Machine Learning Based Optimization vs. A/B Testing
Is it possible to personalize experiences at scale with A/B Testing alone or is machine learning necessary in the face of human limitation? CEO, Liad Agmon, answers.
Read the full transcript
First of all, if you’re just A/B testing for all your audience at the same time, you’re basically optimizing for the quote-on-quote average user, but what is the average user? You have your frequent shoppers.
You have first time visitors. You have people who came from a Google campaign. You have people who came through your app.
So, we tie A/B testing technology very closely to segmentation’s strategy. But there is a limit to how many segments you can manage as a human being before it becomes too complicated and this why we introduced automated optimization. Which basically means that we’re using ad serving like techniques for changing the onsite experience.
So, what our customers do today is, instead of just doing an A/B test of five different banners or five different call-to-actions, they just create all these variations and they upload them to Dynamic Yield and we make a real-time machine learning based decision on what variation to show each individual user based on all the data we have on that individual whether it’s first-party data or third-party data.
The other big advantage of optimization versus A/B testing is the duration of the test. When it comes to running, experimenting with real-time events for a holiday or you have like back-to-school. Instead of doing an A/B test, they go for automated optimization. And this is where the machine learning algorithms kick in and they start predicting for each individual user what we should show them in order to maximize revenue.
And then we keep a control group and after the holiday is over, you can see, oh my optimization mechanism has generated 10% more than my control group which was the variation I had before I started the test. So, the idea of using machine learning and real-time optimization versus A/B testing is very important for anything that is short-lived.
It’s no secret that human intuition is naturally subject to ego and bias, which is why marketers adopted the scientific method of A/B testing for evaluating and serving experiences instead of relying on gut-based decisions that produce subpar results and quickly diminishing returns.
As a data-driven company, we are obsessed with A/B testing — that’s why we’ve baked experimentation and into all areas of our omnichannel personalization platform.
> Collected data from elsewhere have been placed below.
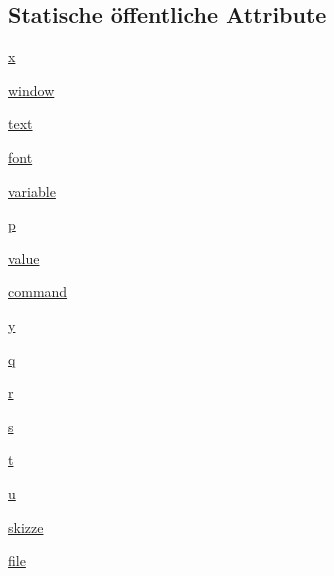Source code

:\subsection*{Statische öffentliche Attribute}
\begin{DoxyCompactItemize}
\item 
\hyperlink{class_f_i_n_a_l___g_u_i___w_l_a_n_1_1_w_l_a_n_a9336ebf25087d91c818ee6e9ec29f8c1}{x}
\item 
\hyperlink{class_f_i_n_a_l___g_u_i___w_l_a_n_1_1_w_l_a_n_a04a8a2bbfa9c15500892b8e5033d625b}{window}
\item 
\hyperlink{class_f_i_n_a_l___g_u_i___w_l_a_n_1_1_w_l_a_n_af575f17e6be3f269b86b041a60560dbf}{text}
\item 
\hyperlink{class_f_i_n_a_l___g_u_i___w_l_a_n_1_1_w_l_a_n_af18bb9025627467c42857f6b57902a47}{font}
\item 
\hyperlink{class_f_i_n_a_l___g_u_i___w_l_a_n_1_1_w_l_a_n_a9cd756653e5b34f63d5cf5c342143cb5}{variable}
\item 
\hyperlink{class_f_i_n_a_l___g_u_i___w_l_a_n_1_1_w_l_a_n_ac483f6ce851c9ecd9fb835ff7551737c}{p}
\item 
\hyperlink{class_f_i_n_a_l___g_u_i___w_l_a_n_1_1_w_l_a_n_afcc7a4b78ecd8fa7e713f8cfa0f51017}{value}
\item 
\hyperlink{class_f_i_n_a_l___g_u_i___w_l_a_n_1_1_w_l_a_n_a9e0992eae3950adccaf4847fbff4231d}{command}
\item 
\hyperlink{class_f_i_n_a_l___g_u_i___w_l_a_n_1_1_w_l_a_n_a2fb1c5cf58867b5bbc9a1b145a86f3a0}{y}
\item 
\hyperlink{class_f_i_n_a_l___g_u_i___w_l_a_n_1_1_w_l_a_n_a099b3b060154898840f0ebdfb46ec78f}{q}
\item 
\hyperlink{class_f_i_n_a_l___g_u_i___w_l_a_n_1_1_w_l_a_n_a514f1b439f404f86f77090fa9edc96ce}{r}
\item 
\hyperlink{class_f_i_n_a_l___g_u_i___w_l_a_n_1_1_w_l_a_n_a3691308f2a4c2f6983f2880d32e29c84}{s}
\item 
\hyperlink{class_f_i_n_a_l___g_u_i___w_l_a_n_1_1_w_l_a_n_aaccc9105df5383111407fd5b41255e23}{t}
\item 
\hyperlink{class_f_i_n_a_l___g_u_i___w_l_a_n_1_1_w_l_a_n_a6277e2a7446059985dc9bcf0a4ac1a8f}{u}
\item 
\hyperlink{class_f_i_n_a_l___g_u_i___w_l_a_n_1_1_w_l_a_n_a4cdc253e2c0afe1cf44b45dc9699433c}{skizze}
\item 
\hyperlink{class_f_i_n_a_l___g_u_i___w_l_a_n_1_1_w_l_a_n_a40a5d58ffa6e88aa578d6683ac413105}{file}
\item 

\end{DoxyCompactItemize}
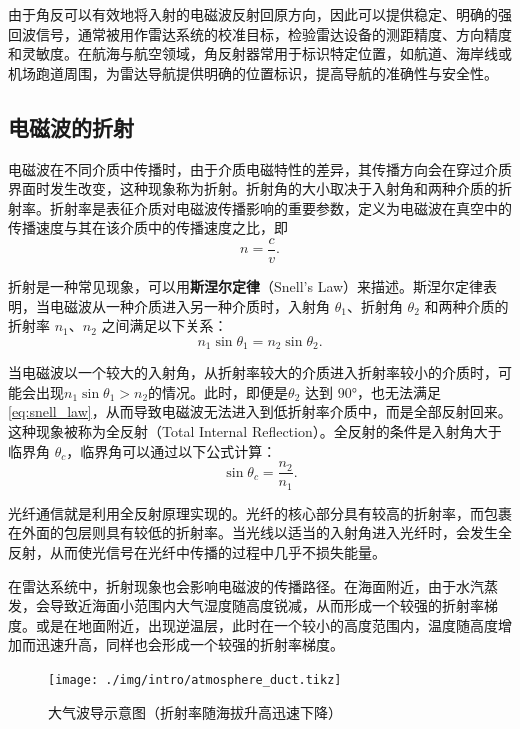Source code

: 由于角反可以有效地将入射的电磁波反射回原方向，因此可以提供稳定、明确的强回波信号，通常被用作雷达系统的校准目标，检验雷达设备的测距精度、方向精度和灵敏度。在航海与航空领域，角反射器常用于标识特定位置，如航道、海岸线或机场跑道周围，为雷达导航提供明确的位置标识，提高导航的准确性与安全性。

\subsection{电磁波的折射}

电磁波在不同介质中传播时，由于介质电磁特性的差异，其传播方向会在穿过介质界面时发生改变，这种现象称为折射。折射角的大小取决于入射角和两种介质的折射率。折射率是表征介质对电磁波传播影响的重要参数，定义为电磁波在真空中的传播速度与其在该介质中的传播速度之比，即
\begin{equation}
    n = \frac{c}{v}.
    \label{eq:refraction_index}
\end{equation}

折射是一种常见现象，可以用\textbf{斯涅尔定律}（Snell's Law）来描述。斯涅尔定律表明，当电磁波从一种介质进入另一种介质时，入射角 $\theta_1$、折射角 $\theta_2$ 和两种介质的折射率 $n_1$、$n_2$ 之间满足以下关系：
\begin{equation}
    n_1 \sin \theta_1 = n_2 \sin \theta_2.
    \label{eq:snell_law}
\end{equation}

当电磁波以一个较大的入射角，从折射率较大的介质进入折射率较小的介质时，可能会出现\( n_1 \sin \theta_1 > n_2 \)的情况。此时，即便是\( \theta_2 \) 达到 90°，也无法满足\cref{eq:snell_law}，从而导致电磁波无法进入到低折射率介质中，而是全部反射回来。这种现象被称为全反射（Total Internal Reflection）。全反射的条件是入射角大于临界角 $\theta_c$，临界角可以通过以下公式计算：
\begin{equation}
    \sin \theta_c = \frac{n_2}{n_1}.
    \label{eq:critical_angle}
\end{equation}

光纤通信就是利用全反射原理实现的。光纤的核心部分具有较高的折射率，而包裹在外面的包层则具有较低的折射率。当光线以适当的入射角进入光纤时，会发生全反射，从而使光信号在光纤中传播的过程中几乎不损失能量。

在雷达系统中，折射现象也会影响电磁波的传播路径。在海面附近，由于水汽蒸发，会导致近海面小范围内大气湿度随高度锐减，从而形成一个较强的折射率梯度。或是在地面附近，出现逆温层，此时在一个较小的高度范围内，温度随高度增加而迅速升高，同样也会形成一个较强的折射率梯度。

\begin{figure}[htb!]
    \centering
    \texttt{[image: ./img/intro/atmosphere\_duct.tikz]}
    \caption{大气波导示意图（折射率随海拔升高迅速下降）}
    \label{fig_chp1_atmosphere_duct}
\end{figure}

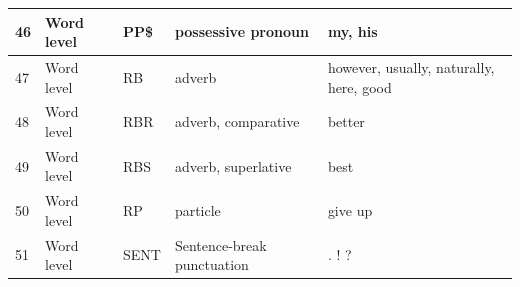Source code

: \begin{longtable}{|p{}|p{}|p{}|p{}|p{}|}
		\rowcolor[HTML]{FFFFC7} 
		46                                                        & Word level                                                  & PP\$                                                       & possessive pronoun                                                                                              & my, his                                                                         \\ \hline
		\rowcolor[HTML]{9AFF99} 
		47                                                        & Word level                                                  & RB                                                         & adverb                                                                                                          & however, usually, naturally, here, good                                         \\ \hline
		\rowcolor[HTML]{9AFF99} 
		48                                                        & Word level                                                  & RBR                                                        & adverb, comparative                                                                                             & better                                                                          \\ \hline
		\rowcolor[HTML]{9AFF99} 
		49                                                        & Word level                                                  & RBS                                                        & adverb, superlative                                                                                             & best                                                                            \\ \hline
		\rowcolor[HTML]{9AFF99} 
		50                                                        & Word level                                                  & RP                                                         & particle                                                                                                        & give up                                                                         \\ \hline
		\rowcolor[HTML]{9AFF99} 
		51                                                        & Word level                                                  & SENT                                                       & Sentence-break punctuation                                                                                      & . ! ?                                                                           \\ \hline

\end{longtable}

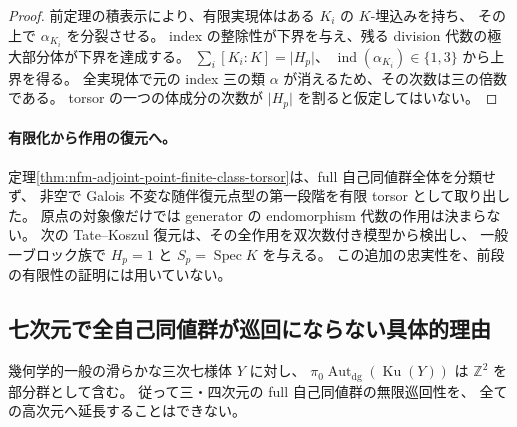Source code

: \begin{proof}
前定理の積表示により、有限実現体はある $K_i$ の $K$-埋込みを持ち、
その上で $\alpha_{K_i}$ を分裂させる。
index の整除性が下界を与え、残る division 代数の極大部分体が下界を達成する。
$\sum_i[K_i:K]=\lvert H_p\rvert$、
$\operatorname{ind}(\alpha_{K_i})\in\{1,3\}$ から上界を得る。
全実現体で元の index 三の類 $\alpha$ が消えるため、その次数は三の倍数である。
torsor の一つの体成分の次数が $\lvert H_p\rvert$ を割ると仮定してはいない。
\end{proof}

\paragraph{有限化から作用の復元へ。}
定理\ref{thm:nfm-adjoint-point-finite-class-torsor}は、full 自己同値群全体を分類せず、
非空で Galois 不変な随伴復元点型の第一段階を有限 torsor として取り出した。
原点の対象像だけでは generator の endomorphism 代数の作用は決まらない。
次の Tate--Koszul 復元は、その全作用を双次数付き模型から検出し、
一般一ブロック族で $H_p=1$ と $S_p=\operatorname{Spec}K$ を与える。
この追加の忠実性を、前段の有限性の証明には用いていない。





\subsection{七次元で全自己同値群が巡回にならない具体的理由}

\begin{proposition}[一般三次七様体の非巡回自己同値]
\label{prop:nfm-sevenfold-noncyclic-aut}
幾何学的一般の滑らかな三次七様体 $Y$ に対し、
$\pi_0\operatorname{Aut}_{\mathrm{dg}}(\operatorname{Ku}(Y))$
は $\mathbb Z^2$ を部分群として含む。
従って三・四次元の full 自己同値群の無限巡回性を、
全ての高次元へ延長することはできない。
\end{proposition}

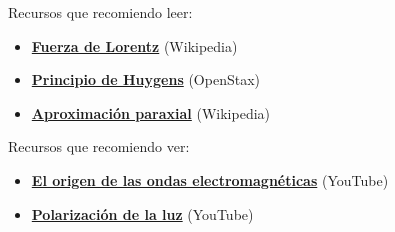 \documentclass{book}
\begin{document}
  \noindent Recursos que recomiendo leer:
  \begin{itemize}
    \item \href{https://es.wikipedia.org/wiki/Fuerza_de_Lorentz}{\textbf{Fuerza de Lorentz}} (Wikipedia)
    \item \href{https://openstax.org/books/f%C3%ADsica-universitaria-volumen-3/pages/1-6-principio-de-huygens}{\textbf{Principio de Huygens}} (OpenStax)
    \item \href{https://es.wikipedia.org/wiki/Aproximaci%C3%B3n_paraxial}{\textbf{Aproximación paraxial}} (Wikipedia)
  \end{itemize}
  \vspace{5pt}

  \noindent Recursos que recomiendo ver:
  \begin{itemize}
    \item \href{https://www.youtube.com/watch?v=cKKM9boWqZs}{\textbf{El origen de las ondas electromagnéticas}} (YouTube)
    \item \href{https://www.youtube.com/watch?v=PMjADwpLlfs}{\textbf{Polarización de la luz}} (YouTube)
  \end{itemize}

  

  \printbibliography
\end{document}
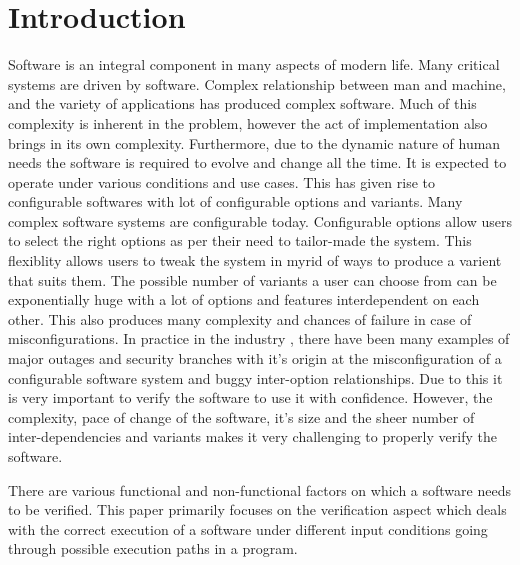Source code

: \documentclass[	runningheads,
				a4paper]{llncs}
\begin{document}
\section{Introduction}
Software is an integral component in many aspects of modern life. Many critical systems are driven by software. Complex relationship between man and machine, and the variety of applications has produced complex software. Much of this complexity is inherent in the problem, however the act of implementation also brings in its own complexity. Furthermore, due to the dynamic nature of human needs the software is required to evolve and change all the time. It is expected to operate under various conditions and use cases. This has given rise to configurable softwares with lot of configurable options and variants. Many complex software systems are configurable today. Configurable options allow users to select the right options as per their need to tailor-made the system. This flexiblity allows users to tweak the system in myrid of ways to produce a varient that suits them. The possible number of variants a user can choose from can be exponentially huge with a lot of options and features interdependent on each other. This also produces many complexity and chances of failure in case of misconfigurations. In practice in the industry \cite[Holistic configuration management at faceboo]{tang2015holistic}, there have been many examples of major outages and security branches with it's origin at the misconfiguration of a configurable software system and buggy inter-option relationships. Due to this it is very important to verify the software to use it with confidence. However, the complexity, pace of change of the software, it's size and the sheer number of inter-dependencies and variants makes it very challenging to properly verify the software. 

There are various functional and non-functional factors on which a software needs to be verified. This paper primarily focuses on the verification aspect which deals with the correct execution of a software under different input conditions going through possible execution paths in a program.
\end{document}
We also A/B test every single thing we do as a company.
However, it is important to acknowledge the limitations of A/B testing.
Let’s start with A/B testing for your entire audience…
The Problem with the Average User
First of all, who is the average user?
There are so many different types of users or segments who interact with your brand, like:
- Frequent shoppers
- First-time visitors
- Visitors from a Google campaign
- Visitors who came through your app
Not to mention, only a small portion of these folks will end up responsible for actually contributing to a business in meaningful ways. Therefore, marketers can no longer optimize according to how they think the ‘average visitor’ is going to interact with their site, or even how a large segment of users will.
But properly executed segmentation for true personalization is a tedious and data-heavy task requiring numerous test deployments with conclusive results, analyzed data, and measurement of every tested variation against each audience segment in order to determine optimal programmatic targeting rules for an experience.
Leading to another human shortcoming within A/B testing.
The Problem with Winner Takes All
No matter how mathematical an individual’s brain, there will always be a limit to how many segments can be managed before becoming too complicated. Especially when factoring in contextual data such as user activity, affinities, geography, etc. And with a host of permutations and combinations, picking a winning variation in the face of a constantly changing customer base becomes impossible.
So, while A/B testing might be a relatively easy-to-execute practice, most marketers will continue to faithfully serve a “winner takes all” approach in absence of being able to handle the heavy-duty analysis required despite knowing it will compromise the experience for a portion of their visitors.
Automatically deliver the right experience to the right user at the right time
This strategy quickly dismantles an effective personalization program (even at the customer segment level) and leaves money on the table for any business looking to take their marketing to a 1:1 level.
And this is exactly why automated optimization is necessary.
Machine Learnings Pwns
By using ad serving-like techniques for changing the onsite experience, instead of doing an A/B test of five different banners or five different call-to-actions, marketers can create all the variations they need and let a real-time machine learning engine do the work. Using algorithms that constantly collect all user data and signals, the best variation can then be delivered to each individual user, regardless of where they arrive from, what device they are using, and so on.
In addition to ridding the marketer of infinite tedious data analysis, the other big advantage of optimization through machine learning versus A/B testing is the duration of the test and associated impact on revenue generated.
For instance, when it comes to experimenting with short-lived events for say, a holiday or back-to-school event, instead of running an A/B test and trying to optimize on the fly, machine learning algorithms are able to predict positive outcomes for each individual and thus maximize revenue over the duration of the entire campaign. Upon completion, marketers can compare the optimization mechanism against the control group and then validate their results.
The key to personalizing experiences that influence action is to treat each outcome as unique and dynamically respond to each customer individually, a feat which can only be scaled with machine learning.